### Record extracts
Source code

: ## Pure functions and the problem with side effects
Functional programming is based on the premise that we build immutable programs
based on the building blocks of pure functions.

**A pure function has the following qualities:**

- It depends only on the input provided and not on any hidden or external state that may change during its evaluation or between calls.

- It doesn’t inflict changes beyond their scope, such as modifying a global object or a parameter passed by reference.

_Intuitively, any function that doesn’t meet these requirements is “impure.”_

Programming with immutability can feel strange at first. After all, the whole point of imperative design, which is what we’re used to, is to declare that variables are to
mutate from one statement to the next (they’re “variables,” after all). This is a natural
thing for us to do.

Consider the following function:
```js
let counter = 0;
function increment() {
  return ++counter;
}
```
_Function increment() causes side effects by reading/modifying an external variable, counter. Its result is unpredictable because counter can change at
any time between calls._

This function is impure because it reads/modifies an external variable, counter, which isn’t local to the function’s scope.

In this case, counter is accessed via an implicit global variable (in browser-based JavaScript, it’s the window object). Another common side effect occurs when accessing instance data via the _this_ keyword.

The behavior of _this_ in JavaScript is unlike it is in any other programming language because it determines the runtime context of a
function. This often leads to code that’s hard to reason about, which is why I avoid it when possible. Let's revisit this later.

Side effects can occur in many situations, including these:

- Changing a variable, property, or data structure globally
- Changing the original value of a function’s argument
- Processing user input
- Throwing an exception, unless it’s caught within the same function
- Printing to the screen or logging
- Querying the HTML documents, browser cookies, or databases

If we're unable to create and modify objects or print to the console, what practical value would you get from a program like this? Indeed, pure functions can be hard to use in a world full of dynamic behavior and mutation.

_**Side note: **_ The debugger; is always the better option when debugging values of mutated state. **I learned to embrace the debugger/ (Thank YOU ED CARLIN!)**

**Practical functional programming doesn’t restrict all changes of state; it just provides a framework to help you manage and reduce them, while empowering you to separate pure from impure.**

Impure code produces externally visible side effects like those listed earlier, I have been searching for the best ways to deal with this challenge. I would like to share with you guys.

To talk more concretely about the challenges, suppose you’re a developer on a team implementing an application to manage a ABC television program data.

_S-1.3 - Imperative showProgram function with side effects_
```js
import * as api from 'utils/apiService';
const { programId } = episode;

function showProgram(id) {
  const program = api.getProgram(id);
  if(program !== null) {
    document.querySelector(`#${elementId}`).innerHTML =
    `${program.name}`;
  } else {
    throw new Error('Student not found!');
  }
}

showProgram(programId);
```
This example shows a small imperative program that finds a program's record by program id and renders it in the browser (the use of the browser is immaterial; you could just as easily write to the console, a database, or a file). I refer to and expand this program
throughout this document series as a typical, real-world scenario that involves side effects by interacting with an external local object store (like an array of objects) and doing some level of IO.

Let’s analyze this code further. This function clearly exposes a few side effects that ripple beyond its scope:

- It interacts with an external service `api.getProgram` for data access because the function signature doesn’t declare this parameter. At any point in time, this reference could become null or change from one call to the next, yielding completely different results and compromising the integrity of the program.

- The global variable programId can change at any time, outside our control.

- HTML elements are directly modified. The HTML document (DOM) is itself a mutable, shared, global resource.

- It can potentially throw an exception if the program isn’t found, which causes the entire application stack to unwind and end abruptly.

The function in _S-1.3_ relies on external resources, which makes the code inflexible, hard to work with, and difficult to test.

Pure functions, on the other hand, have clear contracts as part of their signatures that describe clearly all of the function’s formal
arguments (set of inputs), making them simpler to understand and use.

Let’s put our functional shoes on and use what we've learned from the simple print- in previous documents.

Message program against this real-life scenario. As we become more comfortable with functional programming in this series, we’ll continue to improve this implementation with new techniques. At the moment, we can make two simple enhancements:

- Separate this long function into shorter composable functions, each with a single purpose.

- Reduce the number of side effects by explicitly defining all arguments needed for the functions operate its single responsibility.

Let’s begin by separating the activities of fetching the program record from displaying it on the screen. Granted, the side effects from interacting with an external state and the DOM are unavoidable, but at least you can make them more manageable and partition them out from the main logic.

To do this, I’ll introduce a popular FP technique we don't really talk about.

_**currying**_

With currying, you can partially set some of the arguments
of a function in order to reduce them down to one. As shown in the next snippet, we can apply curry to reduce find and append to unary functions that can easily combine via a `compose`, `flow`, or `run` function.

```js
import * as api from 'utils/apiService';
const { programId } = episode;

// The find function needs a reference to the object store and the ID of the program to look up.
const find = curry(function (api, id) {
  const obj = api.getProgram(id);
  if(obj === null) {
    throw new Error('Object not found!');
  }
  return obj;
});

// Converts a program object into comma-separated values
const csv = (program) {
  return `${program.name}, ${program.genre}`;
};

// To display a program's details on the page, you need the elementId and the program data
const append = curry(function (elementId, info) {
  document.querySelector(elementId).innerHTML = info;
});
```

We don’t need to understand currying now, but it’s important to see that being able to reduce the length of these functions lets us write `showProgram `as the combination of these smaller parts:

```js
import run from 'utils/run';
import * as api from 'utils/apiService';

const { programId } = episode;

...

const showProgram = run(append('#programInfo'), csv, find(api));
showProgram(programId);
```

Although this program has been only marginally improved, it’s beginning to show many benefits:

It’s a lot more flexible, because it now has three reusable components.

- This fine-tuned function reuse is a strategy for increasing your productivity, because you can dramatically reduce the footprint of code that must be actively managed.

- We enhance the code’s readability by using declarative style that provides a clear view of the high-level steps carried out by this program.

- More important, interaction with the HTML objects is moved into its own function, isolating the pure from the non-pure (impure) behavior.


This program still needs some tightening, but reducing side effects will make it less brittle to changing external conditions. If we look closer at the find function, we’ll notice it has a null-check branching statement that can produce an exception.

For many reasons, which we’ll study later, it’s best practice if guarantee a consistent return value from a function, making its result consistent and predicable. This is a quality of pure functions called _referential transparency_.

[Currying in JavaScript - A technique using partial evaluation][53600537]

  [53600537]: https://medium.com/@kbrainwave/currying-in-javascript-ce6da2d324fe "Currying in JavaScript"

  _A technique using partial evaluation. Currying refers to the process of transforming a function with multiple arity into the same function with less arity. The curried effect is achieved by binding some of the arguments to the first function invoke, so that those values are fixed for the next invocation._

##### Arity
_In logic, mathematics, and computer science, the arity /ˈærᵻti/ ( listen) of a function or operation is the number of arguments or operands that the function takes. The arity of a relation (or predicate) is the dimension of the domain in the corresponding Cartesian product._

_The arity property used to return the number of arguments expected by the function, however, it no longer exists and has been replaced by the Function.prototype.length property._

### Exercise details
Set the material down exactly as written, starting at its first line. The line containing "- It depends" is the last one to include.

### Answer to the problem
Source code

: ## Pure functions and the problem with side effects
Functional programming is based on the premise that we build immutable programs
based on the building blocks of pure functions.

**A pure function has the following qualities:**

- It depends only on the input provided and not on any hidden or external state that may change during its evaluation or between calls.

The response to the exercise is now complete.